NELA-GT-2022: A Large Multi-Labelled News Dataset for The Study of Misinformation in News Articles¶
Authors: Maurício Gruppi, Benjamin D. Horne, Sibel Adalı
Venue: arXiv, 2203.05659 (March 2023)
TL;DR¶
Presents the fifth NELA-GT dataset release: 1.78 million news articles from 361 outlets spanning all of 2022, with source-level veracity labels from Media Bias/Fact Check and embedded tweet data.
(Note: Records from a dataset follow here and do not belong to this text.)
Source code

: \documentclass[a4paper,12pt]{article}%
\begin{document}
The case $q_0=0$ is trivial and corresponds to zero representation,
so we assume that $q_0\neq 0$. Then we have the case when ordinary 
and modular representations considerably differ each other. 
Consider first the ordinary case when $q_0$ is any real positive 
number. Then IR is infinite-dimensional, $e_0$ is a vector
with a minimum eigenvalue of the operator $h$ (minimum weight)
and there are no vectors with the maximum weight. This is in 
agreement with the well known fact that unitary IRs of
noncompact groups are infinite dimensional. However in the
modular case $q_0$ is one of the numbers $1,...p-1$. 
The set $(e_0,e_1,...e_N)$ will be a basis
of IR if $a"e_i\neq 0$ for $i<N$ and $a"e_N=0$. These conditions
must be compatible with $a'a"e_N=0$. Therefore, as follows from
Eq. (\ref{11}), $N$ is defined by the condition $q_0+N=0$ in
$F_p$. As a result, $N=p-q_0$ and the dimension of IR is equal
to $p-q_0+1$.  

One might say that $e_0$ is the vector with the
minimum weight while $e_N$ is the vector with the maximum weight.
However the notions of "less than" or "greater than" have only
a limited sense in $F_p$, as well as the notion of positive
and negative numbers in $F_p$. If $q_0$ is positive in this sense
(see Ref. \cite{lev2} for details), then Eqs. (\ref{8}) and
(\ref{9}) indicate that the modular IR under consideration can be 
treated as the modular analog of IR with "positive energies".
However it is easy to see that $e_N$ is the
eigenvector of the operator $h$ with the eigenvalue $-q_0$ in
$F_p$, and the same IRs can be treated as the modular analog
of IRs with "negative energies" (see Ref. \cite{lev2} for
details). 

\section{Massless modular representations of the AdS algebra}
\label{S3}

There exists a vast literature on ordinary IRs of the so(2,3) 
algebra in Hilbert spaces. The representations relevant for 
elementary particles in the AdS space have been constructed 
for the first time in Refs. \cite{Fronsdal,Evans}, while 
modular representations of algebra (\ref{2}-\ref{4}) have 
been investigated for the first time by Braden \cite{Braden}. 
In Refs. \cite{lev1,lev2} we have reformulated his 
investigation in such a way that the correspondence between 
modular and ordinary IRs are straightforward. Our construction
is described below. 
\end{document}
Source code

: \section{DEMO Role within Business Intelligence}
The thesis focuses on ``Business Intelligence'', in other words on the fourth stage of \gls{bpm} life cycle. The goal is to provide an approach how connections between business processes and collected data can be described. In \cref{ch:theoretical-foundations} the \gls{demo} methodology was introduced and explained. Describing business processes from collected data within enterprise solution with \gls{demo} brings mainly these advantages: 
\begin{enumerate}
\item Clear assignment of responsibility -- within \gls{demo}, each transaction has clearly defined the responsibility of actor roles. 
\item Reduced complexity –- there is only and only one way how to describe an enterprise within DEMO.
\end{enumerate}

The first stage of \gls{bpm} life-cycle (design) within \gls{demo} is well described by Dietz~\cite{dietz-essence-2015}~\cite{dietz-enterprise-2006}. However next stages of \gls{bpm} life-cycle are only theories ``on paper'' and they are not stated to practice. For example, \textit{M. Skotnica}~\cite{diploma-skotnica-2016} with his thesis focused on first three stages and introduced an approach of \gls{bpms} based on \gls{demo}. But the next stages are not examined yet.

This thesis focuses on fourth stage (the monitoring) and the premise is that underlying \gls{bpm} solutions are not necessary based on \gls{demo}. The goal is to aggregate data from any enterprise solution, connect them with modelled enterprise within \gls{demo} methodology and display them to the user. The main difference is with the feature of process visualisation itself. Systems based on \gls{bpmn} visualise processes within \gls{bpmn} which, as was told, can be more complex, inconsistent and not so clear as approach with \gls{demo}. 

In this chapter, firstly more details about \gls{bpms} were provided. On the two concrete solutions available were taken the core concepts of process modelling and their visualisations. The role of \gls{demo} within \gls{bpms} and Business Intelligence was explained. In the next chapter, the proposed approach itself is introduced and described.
Focuses on stabilizing collection infrastructure to achieve near-complete temporal coverage, enabling robust benchmarking of fake news detection methods and longitudinal analysis of media coverage across high- and low-credibility sources.
Contributions¶
- Large-scale longitudinal dataset — 1,778,361 articles from 361 sources with complete daily coverage throughout 2022 (estimated minimal missing data)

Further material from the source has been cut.